#### Exercise aim:
Pick out each line with the word "education" from the material that follows.

#### Input:
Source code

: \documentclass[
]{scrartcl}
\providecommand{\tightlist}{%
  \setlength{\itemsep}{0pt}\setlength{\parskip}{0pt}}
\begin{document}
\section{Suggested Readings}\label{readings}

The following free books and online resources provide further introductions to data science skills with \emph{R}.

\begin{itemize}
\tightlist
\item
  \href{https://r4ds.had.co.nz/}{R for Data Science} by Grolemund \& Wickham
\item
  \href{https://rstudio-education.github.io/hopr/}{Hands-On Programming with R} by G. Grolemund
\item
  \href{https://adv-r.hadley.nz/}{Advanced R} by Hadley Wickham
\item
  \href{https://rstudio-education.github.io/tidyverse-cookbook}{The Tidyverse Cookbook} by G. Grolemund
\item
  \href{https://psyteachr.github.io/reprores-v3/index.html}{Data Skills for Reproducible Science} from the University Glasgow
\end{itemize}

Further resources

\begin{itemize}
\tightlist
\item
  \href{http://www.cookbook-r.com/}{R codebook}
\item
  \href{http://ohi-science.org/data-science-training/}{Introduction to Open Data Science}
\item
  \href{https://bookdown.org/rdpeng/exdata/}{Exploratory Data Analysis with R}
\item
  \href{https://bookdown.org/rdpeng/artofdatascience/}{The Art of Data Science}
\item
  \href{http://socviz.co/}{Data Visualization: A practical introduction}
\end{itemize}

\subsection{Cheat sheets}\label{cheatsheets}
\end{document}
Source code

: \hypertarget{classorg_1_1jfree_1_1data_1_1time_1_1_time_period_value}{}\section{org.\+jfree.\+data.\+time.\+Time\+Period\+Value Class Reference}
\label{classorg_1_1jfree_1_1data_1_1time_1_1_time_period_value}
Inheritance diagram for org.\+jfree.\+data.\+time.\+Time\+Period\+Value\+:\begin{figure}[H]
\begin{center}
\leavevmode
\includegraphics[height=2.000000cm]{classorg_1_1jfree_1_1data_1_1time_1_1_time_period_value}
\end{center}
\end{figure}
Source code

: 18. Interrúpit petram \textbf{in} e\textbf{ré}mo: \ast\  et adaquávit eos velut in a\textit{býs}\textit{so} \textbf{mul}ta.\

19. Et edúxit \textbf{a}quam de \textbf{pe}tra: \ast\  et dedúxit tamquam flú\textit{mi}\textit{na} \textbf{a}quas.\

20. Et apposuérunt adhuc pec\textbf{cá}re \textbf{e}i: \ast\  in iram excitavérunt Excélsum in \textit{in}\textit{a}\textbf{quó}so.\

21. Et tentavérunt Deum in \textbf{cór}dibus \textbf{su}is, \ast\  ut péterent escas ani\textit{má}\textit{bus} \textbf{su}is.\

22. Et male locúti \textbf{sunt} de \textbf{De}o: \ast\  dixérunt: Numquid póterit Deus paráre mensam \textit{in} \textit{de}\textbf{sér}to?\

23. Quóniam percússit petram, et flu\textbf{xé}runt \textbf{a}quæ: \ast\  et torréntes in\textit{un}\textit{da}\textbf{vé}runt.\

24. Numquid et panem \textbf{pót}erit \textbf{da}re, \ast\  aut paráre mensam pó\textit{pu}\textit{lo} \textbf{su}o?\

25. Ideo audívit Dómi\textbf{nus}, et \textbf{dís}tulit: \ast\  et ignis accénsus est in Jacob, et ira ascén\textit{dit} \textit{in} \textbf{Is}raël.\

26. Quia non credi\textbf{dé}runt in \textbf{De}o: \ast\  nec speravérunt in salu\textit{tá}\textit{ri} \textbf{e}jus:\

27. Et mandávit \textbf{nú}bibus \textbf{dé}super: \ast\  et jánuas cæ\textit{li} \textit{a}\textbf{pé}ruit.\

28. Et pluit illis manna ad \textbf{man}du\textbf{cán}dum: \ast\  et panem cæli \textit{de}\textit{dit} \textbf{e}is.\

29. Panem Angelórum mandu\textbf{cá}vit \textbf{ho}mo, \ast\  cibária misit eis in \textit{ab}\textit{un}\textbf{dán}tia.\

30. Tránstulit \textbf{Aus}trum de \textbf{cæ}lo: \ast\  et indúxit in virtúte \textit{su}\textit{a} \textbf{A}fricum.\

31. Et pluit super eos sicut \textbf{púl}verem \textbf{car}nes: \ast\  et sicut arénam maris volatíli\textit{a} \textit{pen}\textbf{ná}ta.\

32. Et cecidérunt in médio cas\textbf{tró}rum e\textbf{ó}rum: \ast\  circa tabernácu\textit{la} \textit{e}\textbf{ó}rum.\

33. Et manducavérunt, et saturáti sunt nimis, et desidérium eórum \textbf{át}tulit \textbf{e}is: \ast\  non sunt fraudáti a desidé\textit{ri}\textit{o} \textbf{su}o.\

#### Response:
  \href{https://rstudio-education.github.io/hopr/}{Hands-On Programming with R} by G. Grolemund
  \href{https://rstudio-education.github.io/tidyverse-cookbook}{The Tidyverse Cookbook} by G. Grolemund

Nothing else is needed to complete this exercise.